| Aim of the task |
Pick out each line below containing "员工的绩效评分必须达到或高于".
##############################
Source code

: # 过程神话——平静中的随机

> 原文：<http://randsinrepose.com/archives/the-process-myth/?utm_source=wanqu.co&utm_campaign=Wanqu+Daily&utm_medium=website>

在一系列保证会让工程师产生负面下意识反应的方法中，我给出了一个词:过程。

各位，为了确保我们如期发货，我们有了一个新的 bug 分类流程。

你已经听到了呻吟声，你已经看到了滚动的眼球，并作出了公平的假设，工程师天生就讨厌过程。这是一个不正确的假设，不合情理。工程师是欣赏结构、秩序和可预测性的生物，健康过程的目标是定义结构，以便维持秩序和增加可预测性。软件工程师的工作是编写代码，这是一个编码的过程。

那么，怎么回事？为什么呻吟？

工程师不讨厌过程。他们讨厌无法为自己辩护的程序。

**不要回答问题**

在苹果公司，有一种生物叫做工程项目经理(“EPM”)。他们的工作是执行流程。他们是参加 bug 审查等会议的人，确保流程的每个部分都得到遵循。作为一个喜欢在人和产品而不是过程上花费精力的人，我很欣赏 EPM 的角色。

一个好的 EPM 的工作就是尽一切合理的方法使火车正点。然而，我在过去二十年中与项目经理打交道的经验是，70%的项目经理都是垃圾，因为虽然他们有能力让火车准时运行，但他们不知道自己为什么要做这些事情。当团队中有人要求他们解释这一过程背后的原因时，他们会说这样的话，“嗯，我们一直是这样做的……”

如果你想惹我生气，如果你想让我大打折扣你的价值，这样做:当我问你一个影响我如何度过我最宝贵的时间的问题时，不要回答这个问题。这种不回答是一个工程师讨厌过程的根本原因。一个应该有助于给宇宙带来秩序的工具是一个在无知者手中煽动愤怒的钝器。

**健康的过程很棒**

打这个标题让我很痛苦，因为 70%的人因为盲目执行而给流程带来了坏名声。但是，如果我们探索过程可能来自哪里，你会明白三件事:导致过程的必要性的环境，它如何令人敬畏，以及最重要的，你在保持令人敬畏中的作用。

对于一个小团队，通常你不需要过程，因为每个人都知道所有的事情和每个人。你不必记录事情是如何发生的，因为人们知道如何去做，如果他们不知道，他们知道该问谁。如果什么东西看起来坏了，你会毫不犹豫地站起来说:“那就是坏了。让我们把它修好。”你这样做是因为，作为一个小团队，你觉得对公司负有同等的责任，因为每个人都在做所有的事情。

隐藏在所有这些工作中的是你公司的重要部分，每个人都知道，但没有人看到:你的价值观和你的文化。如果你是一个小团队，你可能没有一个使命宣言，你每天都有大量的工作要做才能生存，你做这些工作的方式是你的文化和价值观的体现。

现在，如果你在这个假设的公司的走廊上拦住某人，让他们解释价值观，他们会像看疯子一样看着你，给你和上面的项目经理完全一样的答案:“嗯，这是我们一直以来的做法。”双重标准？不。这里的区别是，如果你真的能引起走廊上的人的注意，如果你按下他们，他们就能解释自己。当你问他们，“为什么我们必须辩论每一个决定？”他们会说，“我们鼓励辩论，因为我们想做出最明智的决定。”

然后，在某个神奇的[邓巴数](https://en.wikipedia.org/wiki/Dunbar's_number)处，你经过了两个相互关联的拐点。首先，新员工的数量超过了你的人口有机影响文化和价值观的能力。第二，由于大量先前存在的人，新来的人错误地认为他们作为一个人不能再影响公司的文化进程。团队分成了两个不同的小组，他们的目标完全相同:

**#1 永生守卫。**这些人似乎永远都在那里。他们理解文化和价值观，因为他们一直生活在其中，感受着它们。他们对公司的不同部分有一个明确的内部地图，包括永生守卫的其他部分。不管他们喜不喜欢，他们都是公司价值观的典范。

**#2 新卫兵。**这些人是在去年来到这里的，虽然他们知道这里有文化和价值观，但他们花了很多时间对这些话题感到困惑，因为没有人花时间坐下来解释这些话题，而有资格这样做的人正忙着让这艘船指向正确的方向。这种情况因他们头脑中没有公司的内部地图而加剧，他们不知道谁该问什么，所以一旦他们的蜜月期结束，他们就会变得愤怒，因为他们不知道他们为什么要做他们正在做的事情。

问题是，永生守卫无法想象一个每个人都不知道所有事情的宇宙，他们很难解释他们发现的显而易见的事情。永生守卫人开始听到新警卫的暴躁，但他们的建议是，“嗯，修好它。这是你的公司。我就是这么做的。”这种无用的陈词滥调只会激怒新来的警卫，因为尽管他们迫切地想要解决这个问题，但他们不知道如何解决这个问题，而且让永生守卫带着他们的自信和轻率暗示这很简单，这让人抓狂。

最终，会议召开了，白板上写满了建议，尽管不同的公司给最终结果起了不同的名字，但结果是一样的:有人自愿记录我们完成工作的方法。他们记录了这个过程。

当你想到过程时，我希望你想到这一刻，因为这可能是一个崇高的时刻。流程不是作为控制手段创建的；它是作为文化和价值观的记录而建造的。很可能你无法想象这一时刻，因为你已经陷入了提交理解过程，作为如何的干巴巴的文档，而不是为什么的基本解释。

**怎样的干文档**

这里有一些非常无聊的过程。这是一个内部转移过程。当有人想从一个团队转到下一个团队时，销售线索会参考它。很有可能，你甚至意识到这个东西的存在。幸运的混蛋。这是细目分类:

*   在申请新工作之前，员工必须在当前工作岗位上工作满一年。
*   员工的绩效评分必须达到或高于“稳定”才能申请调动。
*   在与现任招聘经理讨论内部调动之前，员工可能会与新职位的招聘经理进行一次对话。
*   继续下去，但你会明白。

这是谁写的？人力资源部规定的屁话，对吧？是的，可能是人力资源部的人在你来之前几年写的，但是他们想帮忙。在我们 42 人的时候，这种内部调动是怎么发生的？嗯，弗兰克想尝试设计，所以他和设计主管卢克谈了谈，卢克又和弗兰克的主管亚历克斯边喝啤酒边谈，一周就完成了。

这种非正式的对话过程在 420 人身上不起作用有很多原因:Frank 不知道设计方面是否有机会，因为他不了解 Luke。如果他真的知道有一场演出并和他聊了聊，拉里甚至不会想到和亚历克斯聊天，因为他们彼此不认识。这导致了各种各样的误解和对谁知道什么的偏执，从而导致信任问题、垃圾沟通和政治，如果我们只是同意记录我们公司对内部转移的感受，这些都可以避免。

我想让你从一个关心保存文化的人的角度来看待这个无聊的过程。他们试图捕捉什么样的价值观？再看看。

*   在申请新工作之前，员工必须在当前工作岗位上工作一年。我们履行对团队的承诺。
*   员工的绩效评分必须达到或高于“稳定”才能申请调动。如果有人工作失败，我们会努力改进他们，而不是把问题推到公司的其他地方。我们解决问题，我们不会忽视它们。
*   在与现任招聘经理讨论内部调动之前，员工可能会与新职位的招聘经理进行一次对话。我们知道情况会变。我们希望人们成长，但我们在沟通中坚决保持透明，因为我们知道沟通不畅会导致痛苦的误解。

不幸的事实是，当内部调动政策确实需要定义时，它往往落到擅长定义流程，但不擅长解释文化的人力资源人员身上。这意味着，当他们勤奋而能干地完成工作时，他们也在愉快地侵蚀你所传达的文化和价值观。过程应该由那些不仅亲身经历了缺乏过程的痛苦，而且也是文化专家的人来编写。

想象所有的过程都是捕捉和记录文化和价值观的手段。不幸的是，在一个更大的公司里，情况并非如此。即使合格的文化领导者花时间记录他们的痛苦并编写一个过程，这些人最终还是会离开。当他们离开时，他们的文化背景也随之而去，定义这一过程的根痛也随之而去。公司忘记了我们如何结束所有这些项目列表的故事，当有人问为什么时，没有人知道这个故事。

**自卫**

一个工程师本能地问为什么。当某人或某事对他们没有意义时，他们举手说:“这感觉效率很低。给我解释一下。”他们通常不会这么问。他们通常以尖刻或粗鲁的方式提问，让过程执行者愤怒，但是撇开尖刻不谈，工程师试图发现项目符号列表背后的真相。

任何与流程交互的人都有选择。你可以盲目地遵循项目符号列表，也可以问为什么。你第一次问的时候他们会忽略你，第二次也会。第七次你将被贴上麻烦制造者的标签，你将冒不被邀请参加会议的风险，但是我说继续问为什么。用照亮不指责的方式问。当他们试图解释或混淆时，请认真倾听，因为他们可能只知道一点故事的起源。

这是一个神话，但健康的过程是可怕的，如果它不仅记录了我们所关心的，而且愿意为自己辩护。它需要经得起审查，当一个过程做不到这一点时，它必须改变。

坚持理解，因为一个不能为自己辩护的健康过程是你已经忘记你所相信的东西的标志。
##############################
| Answer box |
*   员工的绩效评分必须达到或高于“稳定”才能申请调动。
*   员工的绩效评分必须达到或高于“稳定”才能申请调动。如果有人工作失败，我们会努力改进他们，而不是把问题推到公司的其他地方。我们解决问题，我们不会忽视它们。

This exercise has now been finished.